* **Task requirements**: Your job is to return every line of the listing holding the string "Version".

==================================================

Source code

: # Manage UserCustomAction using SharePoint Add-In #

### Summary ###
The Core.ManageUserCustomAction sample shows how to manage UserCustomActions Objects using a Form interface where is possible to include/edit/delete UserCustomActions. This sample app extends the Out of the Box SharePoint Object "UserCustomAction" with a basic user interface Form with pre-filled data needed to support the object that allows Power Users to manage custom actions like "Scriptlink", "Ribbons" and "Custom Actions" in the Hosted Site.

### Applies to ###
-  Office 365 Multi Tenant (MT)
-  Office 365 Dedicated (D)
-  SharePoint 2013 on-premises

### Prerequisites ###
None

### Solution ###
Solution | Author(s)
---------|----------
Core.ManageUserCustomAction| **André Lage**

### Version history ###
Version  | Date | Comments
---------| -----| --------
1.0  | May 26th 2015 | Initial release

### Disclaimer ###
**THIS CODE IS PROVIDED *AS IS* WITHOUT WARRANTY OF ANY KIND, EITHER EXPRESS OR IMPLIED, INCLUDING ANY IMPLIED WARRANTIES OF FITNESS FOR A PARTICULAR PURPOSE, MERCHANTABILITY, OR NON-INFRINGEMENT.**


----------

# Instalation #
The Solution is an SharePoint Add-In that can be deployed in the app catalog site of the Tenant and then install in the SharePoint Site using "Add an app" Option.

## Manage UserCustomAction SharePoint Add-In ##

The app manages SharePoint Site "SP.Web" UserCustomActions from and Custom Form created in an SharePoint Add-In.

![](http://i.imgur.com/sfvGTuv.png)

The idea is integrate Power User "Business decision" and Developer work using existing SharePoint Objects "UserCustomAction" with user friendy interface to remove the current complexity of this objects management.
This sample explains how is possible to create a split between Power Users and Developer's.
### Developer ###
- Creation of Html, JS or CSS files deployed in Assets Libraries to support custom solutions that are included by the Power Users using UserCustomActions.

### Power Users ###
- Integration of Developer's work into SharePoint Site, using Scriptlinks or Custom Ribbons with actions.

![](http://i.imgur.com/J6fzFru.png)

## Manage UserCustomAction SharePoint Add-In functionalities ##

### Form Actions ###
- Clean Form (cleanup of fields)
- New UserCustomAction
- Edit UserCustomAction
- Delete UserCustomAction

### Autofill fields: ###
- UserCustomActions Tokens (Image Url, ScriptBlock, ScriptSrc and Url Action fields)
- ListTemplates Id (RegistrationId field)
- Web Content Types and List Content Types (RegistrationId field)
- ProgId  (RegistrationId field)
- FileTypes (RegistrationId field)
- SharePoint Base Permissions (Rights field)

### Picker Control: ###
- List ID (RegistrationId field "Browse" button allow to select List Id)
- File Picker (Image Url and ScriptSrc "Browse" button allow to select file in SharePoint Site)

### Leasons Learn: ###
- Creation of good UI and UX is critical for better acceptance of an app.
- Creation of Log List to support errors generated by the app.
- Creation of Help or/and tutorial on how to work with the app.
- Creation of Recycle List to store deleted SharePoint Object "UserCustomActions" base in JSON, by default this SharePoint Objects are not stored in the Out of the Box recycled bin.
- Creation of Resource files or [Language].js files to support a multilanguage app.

==================================================

* **Task result**:
### Version history ###
Version  | Date | Comments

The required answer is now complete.